Они остановились. Кругом стоял одинаково густой лес. Куда идти, Славик совершенно не представлял. С абсолютно серого неба бесшумно летели мелкие капли. Редкие из них благополучно пролетали мимо ветвей и попадали Славику на тыльную сторону ладони, подставленной для проверки.

– Вот что значит сказал по лесу без компаса, – сказал отец.

– А если бы нас выбросило на необитаемый остров, – съехидничал Славик.

Отец не отозвался на его слова. Он размышлял вслух:

– Кажется, мы слишком забрали направо и идем на юго-восток, а не на северо-восток. Ну-ка, следопыт юный, определяй по мху на деревьях, по муравейникам, где тут у нас юг, где север.

Славик растерянно тыкал ножом в податливую кору елки.

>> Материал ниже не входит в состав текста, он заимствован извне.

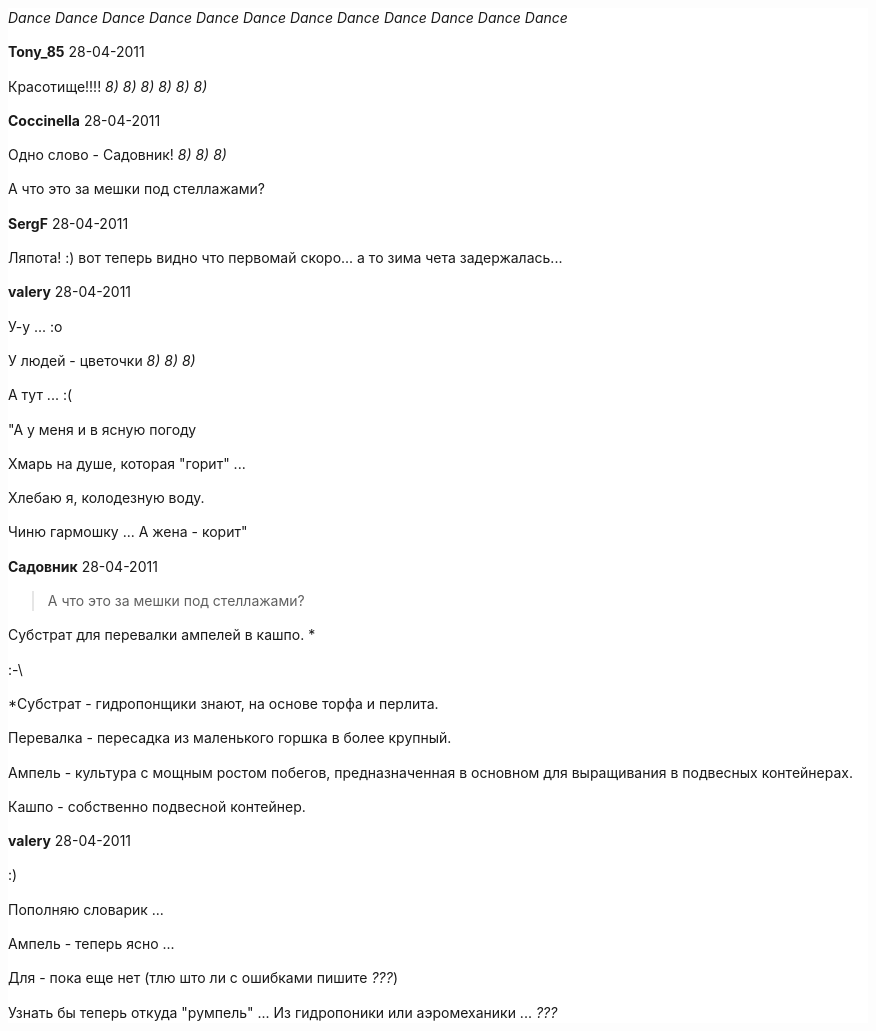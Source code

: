*Dance* *Dance* *Dance* *Dance* *Dance* *Dance* *Dance* *Dance* *Dance* *Dance* *Dance* *Dance*


**Tony_85** 28-04-2011

Красотище!!!! *8)* *8)* *8)* *8)* *8)* *8)*


**Coccinella** 28-04-2011

Одно слово - Садовник! *8)* *8)* *8)*

А что это за мешки под стеллажами?


**SergF** 28-04-2011

Ляпота! :) вот теперь видно что первомай скоро... а то зима чета задержалась...


**valery** 28-04-2011

У-у ... :o

У людей - цветочки *8)* *8)* *8)*

А тут ... :(

"А у меня и в ясную погоду

Хмарь на душе, которая "горит" ...

Хлебаю я, колодезную воду.

Чиню гармошку ... А жена - корит"


**Садовник** 28-04-2011

> А что это за мешки под стеллажами?

Субстрат для перевалки ампелей в кашпо. *

:-\

*Субстрат - гидропонщики знают, на основе торфа и перлита.

Перевалка - пересадка из маленького горшка в более крупный.

Ампель - культура с мощным ростом побегов, предназначенная в основном для выращивания в подвесных контейнерах.

Кашпо - собственно подвесной контейнер. 


**valery** 28-04-2011

 :)

Пополняю словарик ...

Ампель - теперь ясно ...

Для - пока еще нет (тлю што ли с ошибками пишите *???*)

Узнать бы теперь откуда "румпель" ... Из гидропоники или аэромеханики ... *???*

Он не был уверен, что идти нужно на северо-восток, да и найти север не мог. На деревьях не было лишайников, а ближайший пень был со всех сторон укрыт зеленым мхом. Один муравейник, который попался им, прятался в густом молодом ельнике, а второй муравьи насыпали рядом с тонкой березкой. Отец сильно засомневался, что она защищает его с холодной северной стороны.

Они оба были виноваты, что не взяли компаса. Отец брал его вчера у Славика и не отдал назад в руки, а повесил на сучок в шалаше. Потому его и не оказалось в кармане его штормовки.

Отец продолжал:

– В лес мы всегда идем на юго-запад. Когда возвращаемся, я старался забирать вправо, чтобы не уклониться на запад. Наверное, переусердствовал. На востоке наша речка. Возьмем немного левее и выйдем к ней. Не так далеко мы зашли, чтобы потерять на востоке речку, а на северо-востоке озеро.

– Конечно, найдем, – спокойно отозвался Славик. Понимал он, что сейчас надо поддержать отца, который почувствовал неуверенность. С отцом он все равно ничего не боялся, не то что такой мелочи, как хождение по незнакомому лесу. Правда, он немного злился. Надоело ему ходить, устали отсыревшие ноги, хотелось погреться у костра, попить чая и погрызть сухарик. С другой стороны, не хотелось напрягаться и думать, где тут какая часть света, все равно отец поведет по-своему.

Отец словно угадал его мысли.

– А если бы ты был один сейчас? Вот бы носился вокруг сосны, искал замшелую сторону. Вот бы рыскал от муравейника к другому. Вот бы сдирал мох с пня, чтобы годичные кольца посмотреть.

Славик молчал. Он представил себя одного. Отец говорил правильно. Тревожился бы, бегал бы в разные стороны, где посветлее, и никак бы не смог сосредоточиться.

Они пошли левее, как решил отец. Не успели сделать десяти шагов, как справа, почти сзади, раздался приглушенный переливчатый свист птицы. Звук был настолько памятен, что Славик даже улыбнулся, будто встретил старого знакомого. Но к своему ужасу он забыл, где слышал этот свист раньше. И на лице у отца было крайнее недоумение.

– Зимородок. Это же зимородок. – Он повернулся. – Там!… – И очень быстро зашагал в обратную сторону.

– Точно, зимородок, – радостно повторил Славик. Как он мог забыть. Почему отец пошел обратно, он сообразил не сразу.

Они прошли совсем немного. Между деревьями блеснул кусочек воды. Большие деревья оставались на высоком берегу, а ступеньку пониже у самой воды занимали лозняк и тростник. За ними углом изогнулась речка. Здесь был омут – на воде не лежали лопухи кувшинок. Зато по одну и другую сторону они полностью укрывали неширокую речку.

Течения нельзя было заметить по воде, но почерневший ольховый лист уверенно поплыл направо.

Отец стоял с виноватым видом.

– Надо же, хотел вести в противоположную сторону. Тоже мне, Сусанин нашелся. А ведь шли правильно. Двадцать метров не дошли. Запаниковал. Начал менять курс. Хорошо, зимородок остановил.

Славик уже понял, что отец по крику птицы определил, где речка. Зимородку нечего делать в лесу, где нет водоема с рыбой.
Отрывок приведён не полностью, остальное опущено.